## Task details
Every line of the material is to be repeated exactly as it stands.

## Records for processing
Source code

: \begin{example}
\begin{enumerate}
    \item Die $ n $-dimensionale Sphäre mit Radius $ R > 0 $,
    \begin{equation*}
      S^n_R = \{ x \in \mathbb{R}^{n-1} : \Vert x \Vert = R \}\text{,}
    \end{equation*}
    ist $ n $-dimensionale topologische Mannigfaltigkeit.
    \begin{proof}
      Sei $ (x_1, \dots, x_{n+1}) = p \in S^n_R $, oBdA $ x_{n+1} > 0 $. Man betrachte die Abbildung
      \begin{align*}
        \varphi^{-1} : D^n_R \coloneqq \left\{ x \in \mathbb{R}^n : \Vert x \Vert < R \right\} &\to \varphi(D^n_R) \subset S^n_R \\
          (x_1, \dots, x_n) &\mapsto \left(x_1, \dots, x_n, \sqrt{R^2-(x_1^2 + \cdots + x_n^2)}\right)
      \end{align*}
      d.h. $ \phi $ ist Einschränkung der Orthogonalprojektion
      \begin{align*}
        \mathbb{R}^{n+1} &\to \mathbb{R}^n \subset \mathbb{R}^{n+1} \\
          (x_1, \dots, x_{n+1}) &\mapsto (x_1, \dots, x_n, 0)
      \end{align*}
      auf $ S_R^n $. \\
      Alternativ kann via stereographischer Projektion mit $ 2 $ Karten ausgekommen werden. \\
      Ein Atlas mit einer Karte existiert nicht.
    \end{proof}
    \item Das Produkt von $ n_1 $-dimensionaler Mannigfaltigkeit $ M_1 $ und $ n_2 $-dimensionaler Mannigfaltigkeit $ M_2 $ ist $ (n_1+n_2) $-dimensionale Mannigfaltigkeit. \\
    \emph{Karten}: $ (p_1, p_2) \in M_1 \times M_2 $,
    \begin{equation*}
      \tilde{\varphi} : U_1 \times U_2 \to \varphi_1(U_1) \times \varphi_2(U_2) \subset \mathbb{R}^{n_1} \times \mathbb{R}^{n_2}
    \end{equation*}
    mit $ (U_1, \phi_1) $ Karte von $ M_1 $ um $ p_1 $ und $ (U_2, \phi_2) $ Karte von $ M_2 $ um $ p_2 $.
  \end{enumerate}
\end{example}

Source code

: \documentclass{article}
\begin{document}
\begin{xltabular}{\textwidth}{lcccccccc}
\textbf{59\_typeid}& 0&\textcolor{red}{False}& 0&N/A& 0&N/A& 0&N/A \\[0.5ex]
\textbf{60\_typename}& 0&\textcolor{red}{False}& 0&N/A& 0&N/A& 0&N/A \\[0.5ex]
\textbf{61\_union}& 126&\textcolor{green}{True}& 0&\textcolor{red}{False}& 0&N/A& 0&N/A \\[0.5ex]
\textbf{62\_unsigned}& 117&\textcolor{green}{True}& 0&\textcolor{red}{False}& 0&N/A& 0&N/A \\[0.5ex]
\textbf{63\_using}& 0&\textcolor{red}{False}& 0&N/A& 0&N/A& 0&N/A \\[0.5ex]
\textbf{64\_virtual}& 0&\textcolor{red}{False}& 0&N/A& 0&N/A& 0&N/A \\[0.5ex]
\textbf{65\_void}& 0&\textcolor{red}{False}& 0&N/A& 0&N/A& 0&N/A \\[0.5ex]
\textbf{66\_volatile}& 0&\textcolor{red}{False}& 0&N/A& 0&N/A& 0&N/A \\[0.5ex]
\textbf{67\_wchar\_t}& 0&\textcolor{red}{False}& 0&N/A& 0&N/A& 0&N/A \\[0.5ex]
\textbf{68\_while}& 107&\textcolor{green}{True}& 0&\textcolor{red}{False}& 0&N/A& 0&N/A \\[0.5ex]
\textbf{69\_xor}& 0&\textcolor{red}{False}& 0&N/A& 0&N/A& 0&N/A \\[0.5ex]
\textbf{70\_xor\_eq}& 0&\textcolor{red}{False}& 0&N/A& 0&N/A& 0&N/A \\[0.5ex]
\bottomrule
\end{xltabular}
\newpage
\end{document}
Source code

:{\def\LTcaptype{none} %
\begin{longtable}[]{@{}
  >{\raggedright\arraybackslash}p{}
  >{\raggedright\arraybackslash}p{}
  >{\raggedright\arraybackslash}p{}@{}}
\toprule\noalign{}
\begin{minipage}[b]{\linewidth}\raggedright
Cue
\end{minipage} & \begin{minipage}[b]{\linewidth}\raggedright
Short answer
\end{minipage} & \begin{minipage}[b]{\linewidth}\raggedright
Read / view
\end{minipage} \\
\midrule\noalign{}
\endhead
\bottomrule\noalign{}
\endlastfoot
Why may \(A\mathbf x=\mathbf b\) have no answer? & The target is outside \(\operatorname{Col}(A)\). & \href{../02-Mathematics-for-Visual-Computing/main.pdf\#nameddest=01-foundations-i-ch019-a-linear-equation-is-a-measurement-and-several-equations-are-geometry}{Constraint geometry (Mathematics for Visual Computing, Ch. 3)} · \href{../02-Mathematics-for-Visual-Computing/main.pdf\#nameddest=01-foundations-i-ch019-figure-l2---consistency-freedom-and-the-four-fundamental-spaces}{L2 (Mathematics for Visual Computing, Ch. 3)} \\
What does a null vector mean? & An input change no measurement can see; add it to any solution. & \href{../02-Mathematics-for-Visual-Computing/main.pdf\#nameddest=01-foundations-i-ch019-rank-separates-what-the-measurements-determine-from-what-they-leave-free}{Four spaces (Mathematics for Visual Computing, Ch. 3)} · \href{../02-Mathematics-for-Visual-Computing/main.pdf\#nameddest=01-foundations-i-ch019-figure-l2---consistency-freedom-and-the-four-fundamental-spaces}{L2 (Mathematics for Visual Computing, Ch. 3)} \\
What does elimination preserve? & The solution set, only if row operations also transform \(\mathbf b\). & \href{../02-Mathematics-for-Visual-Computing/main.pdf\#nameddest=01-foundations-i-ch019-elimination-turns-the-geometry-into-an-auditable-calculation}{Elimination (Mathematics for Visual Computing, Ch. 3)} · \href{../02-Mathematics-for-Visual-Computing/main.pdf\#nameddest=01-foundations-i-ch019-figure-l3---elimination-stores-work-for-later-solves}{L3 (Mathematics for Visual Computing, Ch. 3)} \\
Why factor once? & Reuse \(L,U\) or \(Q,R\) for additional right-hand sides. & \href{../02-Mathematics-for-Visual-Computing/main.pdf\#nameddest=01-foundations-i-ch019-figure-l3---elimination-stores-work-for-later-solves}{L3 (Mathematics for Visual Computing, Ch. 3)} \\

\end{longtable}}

## Exercise result
Source code

: \begin{example}
\begin{enumerate}
    \item Die $ n $-dimensionale Sphäre mit Radius $ R > 0 $,
    \begin{equation*}
      S^n_R = \{ x \in \mathbb{R}^{n-1} : \Vert x \Vert = R \}\text{,}
    \end{equation*}
    ist $ n $-dimensionale topologische Mannigfaltigkeit.
    \begin{proof}
      Sei $ (x_1, \dots, x_{n+1}) = p \in S^n_R $, oBdA $ x_{n+1} > 0 $. Man betrachte die Abbildung
      \begin{align*}
        \varphi^{-1} : D^n_R \coloneqq \left\{ x \in \mathbb{R}^n : \Vert x \Vert < R \right\} &\to \varphi(D^n_R) \subset S^n_R \\
          (x_1, \dots, x_n) &\mapsto \left(x_1, \dots, x_n, \sqrt{R^2-(x_1^2 + \cdots + x_n^2)}\right)
      \end{align*}
      d.h. $ \phi $ ist Einschränkung der Orthogonalprojektion
      \begin{align*}
        \mathbb{R}^{n+1} &\to \mathbb{R}^n \subset \mathbb{R}^{n+1} \\
          (x_1, \dots, x_{n+1}) &\mapsto (x_1, \dots, x_n, 0)
      \end{align*}
      auf $ S_R^n $. \\
      Alternativ kann via stereographischer Projektion mit $ 2 $ Karten ausgekommen werden. \\
      Ein Atlas mit einer Karte existiert nicht.
    \end{proof}
    \item Das Produkt von $ n_1 $-dimensionaler Mannigfaltigkeit $ M_1 $ und $ n_2 $-dimensionaler Mannigfaltigkeit $ M_2 $ ist $ (n_1+n_2) $-dimensionale Mannigfaltigkeit. \\
    \emph{Karten}: $ (p_1, p_2) \in M_1 \times M_2 $,
    \begin{equation*}
      \tilde{\varphi} : U_1 \times U_2 \to \varphi_1(U_1) \times \varphi_2(U_2) \subset \mathbb{R}^{n_1} \times \mathbb{R}^{n_2}
    \end{equation*}
    mit $ (U_1, \phi_1) $ Karte von $ M_1 $ um $ p_1 $ und $ (U_2, \phi_2) $ Karte von $ M_2 $ um $ p_2 $.
  \end{enumerate}
\end{example}

Source code

: \documentclass{article}
\begin{document}
\begin{xltabular}{\textwidth}{lcccccccc}
\textbf{59\_typeid}& 0&\textcolor{red}{False}& 0&N/A& 0&N/A& 0&N/A \\[0.5ex]
\textbf{60\_typename}& 0&\textcolor{red}{False}& 0&N/A& 0&N/A& 0&N/A \\[0.5ex]
\textbf{61\_union}& 126&\textcolor{green}{True}& 0&\textcolor{red}{False}& 0&N/A& 0&N/A \\[0.5ex]
\textbf{62\_unsigned}& 117&\textcolor{green}{True}& 0&\textcolor{red}{False}& 0&N/A& 0&N/A \\[0.5ex]
\textbf{63\_using}& 0&\textcolor{red}{False}& 0&N/A& 0&N/A& 0&N/A \\[0.5ex]
\textbf{64\_virtual}& 0&\textcolor{red}{False}& 0&N/A& 0&N/A& 0&N/A \\[0.5ex]
\textbf{65\_void}& 0&\textcolor{red}{False}& 0&N/A& 0&N/A& 0&N/A \\[0.5ex]
\textbf{66\_volatile}& 0&\textcolor{red}{False}& 0&N/A& 0&N/A& 0&N/A \\[0.5ex]
\textbf{67\_wchar\_t}& 0&\textcolor{red}{False}& 0&N/A& 0&N/A& 0&N/A \\[0.5ex]
\textbf{68\_while}& 107&\textcolor{green}{True}& 0&\textcolor{red}{False}& 0&N/A& 0&N/A \\[0.5ex]
\textbf{69\_xor}& 0&\textcolor{red}{False}& 0&N/A& 0&N/A& 0&N/A \\[0.5ex]
\textbf{70\_xor\_eq}& 0&\textcolor{red}{False}& 0&N/A& 0&N/A& 0&N/A \\[0.5ex]
\bottomrule
\end{xltabular}
\newpage
\end{document}
Source code

:{\def\LTcaptype{none} %
\begin{longtable}[]{@{}
  >{\raggedright\arraybackslash}p{}
  >{\raggedright\arraybackslash}p{}
  >{\raggedright\arraybackslash}p{}@{}}
\toprule\noalign{}
\begin{minipage}[b]{\linewidth}\raggedright
Cue
\end{minipage} & \begin{minipage}[b]{\linewidth}\raggedright
Short answer
\end{minipage} & \begin{minipage}[b]{\linewidth}\raggedright
Read / view
\end{minipage} \\
\midrule\noalign{}
\endhead
\bottomrule\noalign{}
\endlastfoot
Why may \(A\mathbf x=\mathbf b\) have no answer? & The target is outside \(\operatorname{Col}(A)\). & \href{../02-Mathematics-for-Visual-Computing/main.pdf\#nameddest=01-foundations-i-ch019-a-linear-equation-is-a-measurement-and-several-equations-are-geometry}{Constraint geometry (Mathematics for Visual Computing, Ch. 3)} · \href{../02-Mathematics-for-Visual-Computing/main.pdf\#nameddest=01-foundations-i-ch019-figure-l2---consistency-freedom-and-the-four-fundamental-spaces}{L2 (Mathematics for Visual Computing, Ch. 3)} \\
What does a null vector mean? & An input change no measurement can see; add it to any solution. & \href{../02-Mathematics-for-Visual-Computing/main.pdf\#nameddest=01-foundations-i-ch019-rank-separates-what-the-measurements-determine-from-what-they-leave-free}{Four spaces (Mathematics for Visual Computing, Ch. 3)} · \href{../02-Mathematics-for-Visual-Computing/main.pdf\#nameddest=01-foundations-i-ch019-figure-l2---consistency-freedom-and-the-four-fundamental-spaces}{L2 (Mathematics for Visual Computing, Ch. 3)} \\
What does elimination preserve? & The solution set, only if row operations also transform \(\mathbf b\). & \href{../02-Mathematics-for-Visual-Computing/main.pdf\#nameddest=01-foundations-i-ch019-elimination-turns-the-geometry-into-an-auditable-calculation}{Elimination (Mathematics for Visual Computing, Ch. 3)} · \href{../02-Mathematics-for-Visual-Computing/main.pdf\#nameddest=01-foundations-i-ch019-figure-l3---elimination-stores-work-for-later-solves}{L3 (Mathematics for Visual Computing, Ch. 3)} \\
Why factor once? & Reuse \(L,U\) or \(Q,R\) for additional right-hand sides. & \href{../02-Mathematics-for-Visual-Computing/main.pdf\#nameddest=01-foundations-i-ch019-figure-l3---elimination-stores-work-for-later-solves}{L3 (Mathematics for Visual Computing, Ch. 3)} \\

\end{longtable}}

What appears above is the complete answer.